[Anuja Chaudhury - A final year student at ILS Law College, Pune]
The last 10 years witnessed the 5 largest digital companies (Amazon, Apple, Microsoft, Google and Facebook) making approximately 400 acquisitions globally, with only a few of them being blocked or approved with behavioural or structural modifications. The antitrust regulators were criticised for ignoring the long-term impact of such mergers (especially in an evolving digital market). The data-driven transactions namely, Ola-Taxiforsure ($200 million in 2015), Snapdeal-Freecharge ($400 million in 2015), Facebook-Whatsapp (approximately $19 billion in 2014) amongst many others, escaped antitrust scrutiny in India, highlighting the ineptness of the current legislation to effectively capture what have been called ‘killer acquisitions'.
The traditional approach of merger control was to scrutinize acquisitions and mergers where the assets and turnover of the acquirer or the target company, or that of the amalgamated entity/s breached the set thresholds by the Ministry of Corporate Affairs (MCA). This authority has been accorded to the Competition Commission of India (CCI) under Section 5 and 6 of the Competition Act, 2002 (Act). With the advent of digitalisation and emergence of various start-up platforms and aggregators, along with global giant tech companies, competition authorities and policymakers started feeling the heat when the acquisition of start-ups (as target companies) were approved as they kept escaping the traditional thresholds radar.
Notably, the Competition Law Review Committee (CLRC) in their 2019 Report recommended the need to contemplate the introduction of deal value or transaction value thresholds (DVT) to capture such unique transactions.
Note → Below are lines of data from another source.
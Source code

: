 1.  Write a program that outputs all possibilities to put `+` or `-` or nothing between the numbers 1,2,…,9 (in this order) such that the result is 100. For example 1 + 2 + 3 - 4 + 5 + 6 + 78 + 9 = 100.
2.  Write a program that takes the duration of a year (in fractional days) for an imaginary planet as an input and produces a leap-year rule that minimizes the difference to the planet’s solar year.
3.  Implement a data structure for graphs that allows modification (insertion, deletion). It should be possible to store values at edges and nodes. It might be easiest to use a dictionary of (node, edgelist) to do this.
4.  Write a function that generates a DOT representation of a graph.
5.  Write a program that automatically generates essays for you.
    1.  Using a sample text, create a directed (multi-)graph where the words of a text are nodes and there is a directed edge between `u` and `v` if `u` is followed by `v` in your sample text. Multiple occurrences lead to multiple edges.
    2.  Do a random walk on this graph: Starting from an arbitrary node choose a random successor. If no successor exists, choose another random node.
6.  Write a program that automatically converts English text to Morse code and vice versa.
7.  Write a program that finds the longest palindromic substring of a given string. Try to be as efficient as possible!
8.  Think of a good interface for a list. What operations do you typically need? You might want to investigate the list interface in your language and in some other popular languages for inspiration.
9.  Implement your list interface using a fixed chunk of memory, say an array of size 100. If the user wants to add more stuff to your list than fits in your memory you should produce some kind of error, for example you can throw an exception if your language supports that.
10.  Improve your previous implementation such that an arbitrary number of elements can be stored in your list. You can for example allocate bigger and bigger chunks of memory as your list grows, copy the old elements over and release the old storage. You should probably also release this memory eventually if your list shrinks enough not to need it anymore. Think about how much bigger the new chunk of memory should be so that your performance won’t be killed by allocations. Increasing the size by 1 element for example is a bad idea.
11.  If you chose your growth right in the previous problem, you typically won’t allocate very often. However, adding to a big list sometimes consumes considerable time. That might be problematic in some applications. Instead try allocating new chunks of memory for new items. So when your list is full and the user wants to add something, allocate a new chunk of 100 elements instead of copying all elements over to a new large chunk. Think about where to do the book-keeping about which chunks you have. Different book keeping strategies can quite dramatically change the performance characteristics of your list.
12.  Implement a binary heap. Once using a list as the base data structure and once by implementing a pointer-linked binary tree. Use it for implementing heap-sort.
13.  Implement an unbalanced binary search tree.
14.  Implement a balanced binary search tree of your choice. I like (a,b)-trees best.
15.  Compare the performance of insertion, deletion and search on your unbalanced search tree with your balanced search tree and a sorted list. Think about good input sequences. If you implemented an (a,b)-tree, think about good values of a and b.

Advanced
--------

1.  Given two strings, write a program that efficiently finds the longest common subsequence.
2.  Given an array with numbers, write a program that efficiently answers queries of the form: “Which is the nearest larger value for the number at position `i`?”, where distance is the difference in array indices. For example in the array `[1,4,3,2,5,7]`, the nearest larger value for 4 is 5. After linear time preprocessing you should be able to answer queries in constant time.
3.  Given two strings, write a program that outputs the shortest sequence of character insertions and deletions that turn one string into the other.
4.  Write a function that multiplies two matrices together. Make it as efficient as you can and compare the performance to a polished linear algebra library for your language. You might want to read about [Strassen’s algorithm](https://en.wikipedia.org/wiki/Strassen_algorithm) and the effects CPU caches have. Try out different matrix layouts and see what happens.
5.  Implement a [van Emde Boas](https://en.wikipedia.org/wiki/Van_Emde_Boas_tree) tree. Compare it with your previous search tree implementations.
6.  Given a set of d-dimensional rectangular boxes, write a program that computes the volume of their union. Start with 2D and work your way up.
Accordingly, the Draft Competition Amendment Bill, 2020 proposed a version to be implemented in the future.
What are Deal Value Thresholds?
Conventionally, the assets and turnover thresholds ignore acquisitions of target companies that do not have a huge asset base or significant turnover as they may be building their consumer base by providing their goods and services at negligible or zero costs. In such scenarios, sales of such start-ups do not provide a clear picture of the impact on the competition in case of their acquisition (which are mostly data-driven). DVT generally focuses on whether the value of the transactions exceeds a certain pre-decided threshold, and if they have a considerable presence in the local territories of that country. For example, the German DVT model provides that if the consideration of an acquisition exceeds EUR 400 million, and has ‘substantial operations’ in Germany, then such a transaction would require pre-merger approval.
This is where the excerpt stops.